SNP Westminster leader Ian Blackford has been accused of “an odious attempt to re-write history” by playing down claims that he led a vendetta against the late Charles Kennedy.
The accusation was made by former Labour MP Brian Wilson who said the last months of Mr Kennedy's life were disfigured by the “disgraceful” campaign pursued by the SNP.
Mr Wilson said Mr Blackford led a campaign that “unleashed a torrent of abuse” against the former Lib Dem leader.
Mr Kennedy lost his Ross, Skye and Lochaber seat to Mr Blackford in the 2015 General Election after a bitter and deeply unpleasant campaign. Shortly afterwards the former MP died in Fort William following his long battle against alcoholism.
Writing in The Times, Mr Wilson was responding to an interview with Mr Blackford carried by the newspaper at the weekend.
When questioned about the campaign, Mr Blackford said he was “proud” of the way the SNP conducted the campaign. He claimed to have no regrets when Mr Kennedy died claiming there was “absolutely no issue” between the Lib Dem and himself..
But Mr Wilson said: “Nobody has sought to draw a direct link between Charles's death and the behaviour of Mr Blackford and his supporters during the campaign.
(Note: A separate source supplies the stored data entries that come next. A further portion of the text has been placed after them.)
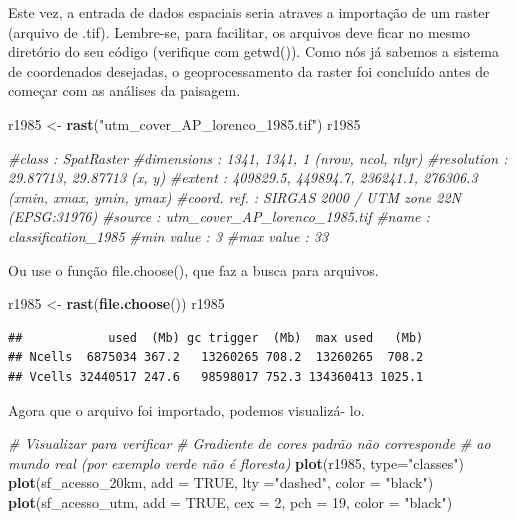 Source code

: \documentclass[
]{article}
\newenvironment{Shaded}{\begin{snugshade}}{\end{snugshade}}
\newcommand{\AttributeTok}[1]{\textcolor[rgb]{0.13,0.29,0.53}{#1}}
\newcommand{\CommentTok}[1]{\textcolor[rgb]{0.56,0.35,0.01}{\textit{#1}}}
\newcommand{\ConstantTok}[1]{\textcolor[rgb]{0.56,0.35,0.01}{#1}}
\newcommand{\DecValTok}[1]{\textcolor[rgb]{0.00,0.00,0.81}{#1}}
\newcommand{\FunctionTok}[1]{\textcolor[rgb]{0.13,0.29,0.53}{\textbf{#1}}}
\newcommand{\NormalTok}[1]{#1}
\newcommand{\OtherTok}[1]{\textcolor[rgb]{0.56,0.35,0.01}{#1}}
\newcommand{\StringTok}[1]{\textcolor[rgb]{0.31,0.60,0.02}{#1}}
\begin{document}
Este vez, a entrada de dados espaciais seria atraves a importação de
um raster (arquivo de .tif). Lembre-se, para facilitar, os arquivos deve
ficar no mesmo diretório do seu código
(verifique com getwd()).
Como nós já sabemos a sistema de coordenados desejadas,
o geoprocessamento da raster foi concluído antes de começar com as
análises da paisagem.

\begin{Shaded}
\begin{Highlighting}[]
\NormalTok{r1985 }\OtherTok{\textless{}{-}} \FunctionTok{rast}\NormalTok{(}\StringTok{"utm\_cover\_AP\_lorenco\_1985.tif"}\NormalTok{)}
\NormalTok{r1985}

\CommentTok{\#class       : SpatRaster }
\CommentTok{\#dimensions  : 1341, 1341, 1  (nrow, ncol, nlyr)}
\CommentTok{\#resolution  : 29.87713, 29.87713  (x, y)}
\CommentTok{\#extent      : 409829.5, 449894.7, 236241.1, 276306.3  (xmin, xmax, ymin, ymax)}
\CommentTok{\#coord. ref. : SIRGAS 2000 / UTM zone 22N (EPSG:31976) }
\CommentTok{\#source      : utm\_cover\_AP\_lorenco\_1985.tif }
\CommentTok{\#name        : classification\_1985 }
\CommentTok{\#min value   :                   3 }
\CommentTok{\#max value   :                  33 }
\end{Highlighting}
\end{Shaded}

Ou use o função file.choose(), que faz a busca
para arquivos.

\begin{Shaded}
\begin{Highlighting}[]
\NormalTok{r1985 }\OtherTok{\textless{}{-}} \FunctionTok{rast}\NormalTok{(}\FunctionTok{file.choose}\NormalTok{())}
\NormalTok{r1985}
\end{Highlighting}
\end{Shaded}

\begin{verbatim}
##            used  (Mb) gc trigger  (Mb)  max used   (Mb)
## Ncells  6875034 367.2   13260265 708.2  13260265  708.2
## Vcells 32440517 247.6   98598017 752.3 134360413 1025.1
\end{verbatim}

Agora que o arquivo foi importado, podemos visualizá- lo.

\begin{Shaded}
\begin{Highlighting}[]
\CommentTok{\# Visualizar para verificar}
\CommentTok{\# Gradiente de cores padrão não corresponde }
\CommentTok{\# ao mundo real (por exemplo verde não é floresta)}
\FunctionTok{plot}\NormalTok{(r1985, }\AttributeTok{type=}\StringTok{"classes"}\NormalTok{) }
\FunctionTok{plot}\NormalTok{(sf\_acesso\_20km, }\AttributeTok{add =} \ConstantTok{TRUE}\NormalTok{, }\AttributeTok{lty =}\StringTok{"dashed"}\NormalTok{, }\AttributeTok{color =} \StringTok{"black"}\NormalTok{)}
\FunctionTok{plot}\NormalTok{(sf\_acesso\_utm, }\AttributeTok{add =} \ConstantTok{TRUE}\NormalTok{, }\AttributeTok{cex =} \DecValTok{2}\NormalTok{, }\AttributeTok{pch =} \DecValTok{19}\NormalTok{, }\AttributeTok{color =} \StringTok{"black"}\NormalTok{)}
\end{Highlighting}
\end{Shaded}
\end{document}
But what is beyond doubt is that the closing months of Charles's life were disfigured by a vendetta that was as disgraceful as it was unnecessary.
“As soon as Mr Blackford was selected as prospective SNP candidate in January 2015 he launched the hashtag `#Where'sCharlie?', which became dog-whistle politics that undoubtedly unleashed a torrent of abuse.
“Anyone paying attention knew exactly where Charlie was. He was battling alcoholism. He was mourning the death of his parents. He was grieving the early demise of his closest friend. He was desperate to spend time with his young son. And he still had a better Commons voting record than any SNP MP.”
Read more: Charles Kennedy's Scotsman obituary
In the Times interview, the SNP MP was also asked about a now notorious incident when he marched angrily into Mr Kennedy's office during the election campaign and demanded that the Lib Dems remove a description of him as a “well-funded banker” from their campaign literature.
Mr Blackford, a former senior executive at Deutsche Bank, had asked Mr Kennedy to “lay off” the personal attacks on him.
“With the benefit of hindsight, which is a wonderful thing, perhaps it would have been better not to do that, but that’s what happened and the Liberals have sought to characterise it in another way,” Mr Blackford told the newspaper.
Mr Blackford went on to claim that he was the victim of a “nasty” campaign.
He said: “I did not enjoy the election campaign in 2015 but that was more to do with the characterisation of me from the Liberals. I’m not in any way blaming Charles, who was the MP. It was the campaign against me. It was pretty nasty.”
Read more: SNP official quits over Charles Kennedy online abuse
But Mr Wilson described this version as an “odious attempt to re-write history”.
Within days of Mr Blackford launching the “#Where'sCharlie?” hashtag, Mr Wilson said the chairman of the Skye SNP branch Brian Smith was tweeted about whether Charles “has a `problem' that stops you going to Westminster.”
According to Mr Wilson, Mr Smith bombarded social media and Mr Kennedy's constituency office with invective.
Replying to a tweet from the SNP MP Pete Wishart, Mr Smith once described Mr Kennedy as “our own arch-Quisling”.
A member of Mr Kennedy's staff worked full time to delete abuse from social media.
Mr Wilson said: “Mr Blackford, undisputed author of the `Where's Charlie?' campaign now invites us to believe that he had no knowledge of these activities and no power to call off the dogs. I don't believe him.”
Mr Blackford was unavailable for comment yesterday. But an SNP source said the police had not made contact with him or his campaign team. The source added: “The campaign did not make personal attacks – questioning an MP’s absences from Parliament over a 15-year period is wholly legitimate.”
Police Scotland said it received a report of a minor disturbance on the date of the incident but no offences were committed.